In his speech, Castro said little about Cuban troops fighting in Africa. Now, in this hut in Havana, Campos was asked about it.
“I lost my nephew there,” Campos said. “He was nineteen. He was killed in Ethiopia five months ago.”
The wife, Deisy Rojas, said, “They told us that once the boy finished combat, he died in an accident. They always say that it is an accident.”
“The last time I saw him,” Campos said, “he came to this house with his record player and his girlfriend and they danced and then they said good-bye and he went to Africa. That is the last time I see my nephew.”
“How did they tell the family that he was dead?”
“A committee came to my brother’s house and said that the boy had died in Ethiopia.”
The wife said, “He is dead five months and the mother has not received the corpse and she is very “upset.”
“There was a symbolic burial,” Campos said. “Five or six soldiers had a small coffin and they were standing guard over it at the place where the regiment has its headquarters.”
“The mother is still very upset,” Deisy Rojas said. “She has not received the corpse. The mother says that when you see the body you can be more relaxed. When you do not see the body you always wonder and worry.”
At seven-thirty, everybody left the kitchen and sat on the bed and chairs in the front room to watch a television show called “The Adventurers.” It is Cuba’s most popular show, a nightly half hour of people rushing about and firing blank guns from behind stage scenery. The show concludes each night, as it did on this one, with a fuse burning to the top of a drum of dynamite. Tomorrow, you will see if the fuse reaches the explosive. Campos adored the burning fuse.
His face went blank, however, and his eyelids lowered when the national news came on at eight. The news opened with a report on a Latin American congress of students which will be held in Havana in March. The next story was about a province which leads in building cooperatives. Footage of a crack sugarcane cutting brigade followed. Then there was a story about a commemorative service for policemen who died defending the Bay of Pigs.

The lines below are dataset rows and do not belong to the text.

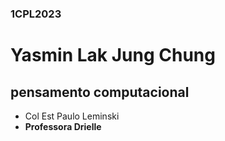 ### 1CPL2023
# Yasmin Lak Jung Chung
## pensamento computacional
- Col Est Paulo Leminski
- **Professora Drielle**
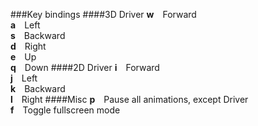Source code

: ###Key bindings
####3D Driver
**w**&emsp;Forward<br>
**a**&emsp;Left<br>
**s**&emsp;Backward<br>
**d**&emsp;Right<Br>
**e**&emsp;Up<br>
**q**&emsp;Down
####2D Driver
**i**&emsp;Forward<br>
**j**&emsp;Left<br>
**k**&emsp;Backward<br>
**l**&emsp;Right
####Misc
**p**&emsp;Pause all animations, except Driver<br>
**f**&emsp;Toggle fullscreen mode
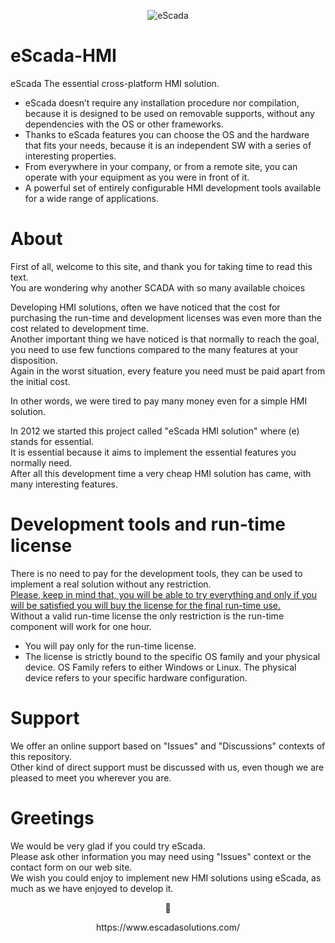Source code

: <p align="center"> <img align="center" src="https://www.escadasolutions.com/git/escada-logo.png?raw=true" alt="eScada"/> </p>

# eScada-HMI
eScada The essential cross-platform HMI solution.

- eScada doesn’t require any installation procedure nor compilation, because it is designed to be used on removable supports, without any dependencies with the OS or other frameworks.
- Thanks to eScada features you can choose the OS and the hardware that fits your needs, because it is an independent SW with a series of interesting properties.
- From everywhere in your company, or from a remote site, you can operate with your equipment as you were in front of it.
- A powerful set of entirely configurable HMI development tools available for a wide range of applications.

# About
First of all, welcome to this site, and thank you for taking time to read this text.<br>
You are wondering why another SCADA with so many available choices

Developing HMI solutions, often we have noticed that the cost for purchasing the run-time and development licenses was even more than the cost related to development time.<br>
Another important thing we have noticed is that normally to reach the goal, you need to use few functions compared to the many features at your disposition.<br>
Again in the worst situation, every feature you need must be paid apart from the initial cost.<br>

In other words, we were tired to pay many money even for a simple HMI solution.

In 2012 we started this project called "eScada HMI solution" where (e) stands for essential.<br>
It is essential because it aims to implement the essential features you normally need.<br>
After all this development time a very cheap HMI solution has came, with many interesting features.

# Development tools and run-time license
There is no need to pay for the development tools, they can be used to implement a real solution without any restriction.<br>
<ins>Please, keep in mind that, you will be able to try everything and only if you will be satisfied you will buy the license for the final run-time use.</ins><br>
Without a valid run-time license the only restriction is the run-time component will work for one hour.<br>

- You will pay only for the run-time license.
- The license is strictly bound to the specific OS family and your physical device.
OS Family refers to either Windows or Linux.
The physical device refers to your specific hardware configuration.

# Support
We offer an online support based on "Issues" and "Discussions" contexts of this repository.<br>
Other kind of direct support must be discussed with us, even though we are pleased to meet you wherever you are.

# Greetings
We would be very glad if you could try eScada.<br>
Please ask other information you may need using "Issues" context or the contact form on our web site.<br>
We wish you could enjoy to implement new HMI solutions using eScada, as much as we have enjoyed to develop it.
<p align="center">🙂</p>
<p align="center">https://www.escadasolutions.com/</p>
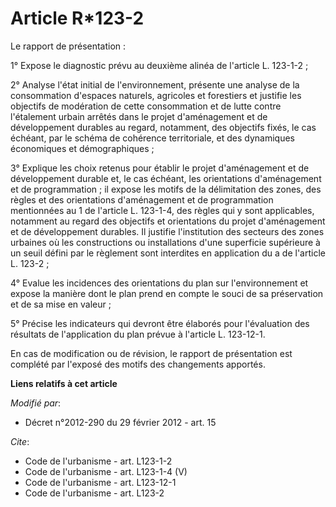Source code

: # Article R*123-2

Le rapport de présentation : 

1° Expose le diagnostic prévu au deuxième alinéa de l'article L. 123-1-2 ; 

2° Analyse l'état initial de l'environnement, présente une analyse de la consommation d'espaces naturels, agricoles et
forestiers et justifie les objectifs de modération de cette consommation et de lutte contre l'étalement urbain arrêtés dans
le projet d'aménagement et de développement durables au regard, notamment, des objectifs fixés, le cas échéant, par le schéma
de cohérence territoriale, et des dynamiques économiques et démographiques ; 

3° Explique les choix retenus pour établir le projet d'aménagement et de développement durable et, le cas échéant, les
orientations d'aménagement et de programmation ; il expose les motifs de la délimitation des zones, des règles et des
orientations d'aménagement et de programmation mentionnées au 1 de l'article L. 123-1-4, des règles qui y sont applicables,
notamment au regard des objectifs et orientations du projet d'aménagement et de développement durables. Il justifie
l'institution des secteurs des zones urbaines où les constructions ou installations d'une superficie supérieure à un seuil
défini par le règlement sont interdites en application du a de l'article L. 123-2 ; 

4° Evalue les incidences des orientations du plan sur l'environnement et expose la manière dont le plan prend en compte le
souci de sa préservation et de sa mise en valeur ; 

5° Précise les indicateurs qui devront être élaborés pour l'évaluation des résultats de l'application du plan prévue à
l'article L. 123-12-1. 

En cas de modification ou de révision, le rapport de présentation est complété par l'exposé des motifs des changements
apportés.

**Liens relatifs à cet article**

_Modifié par_:

  - Décret n°2012-290 du 29 février 2012 - art. 15

_Cite_:

  - Code de l'urbanisme - art. L123-1-2
  - Code de l'urbanisme - art. L123-1-4 (V)
  - Code de l'urbanisme - art. L123-12-1
  - Code de l'urbanisme - art. L123-2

Now there was a long report on the opening of a newspaper in the city of Sancti-Spíritus. The film showed printers at Linotype machines made in Russia. Following this there was much footage of printers’ hands placing type in galleys.
“The workers you see are the most important to a newspaper,” the voice over the film said. “The workers on the paper are more important than the writers. The writers for the new newspaper were chosen from the different political organizations of the province.”
Now the sports announcer came on. “Ah,” Campos said. His eyes opened and he sat up. But his face immediately became sad as he heard the announcer say that the baseball game had been rained out.
The evening over, Campos insisted on leading his guests out along the railroad tracks. There was nobody standing in the darkness in the mud. One hut had a light on, and the light beamed through several openings in the tin roof.
The interpreter, who had driven out, had his car waiting where a mud street crossed the railroad tracks. Campos shook hands. We left for the hotel. He went back to his hut to sleep so he could rise at 5:00 A.M. and walk through the mud to the bus to another day of his job sweeping the streets of Havana.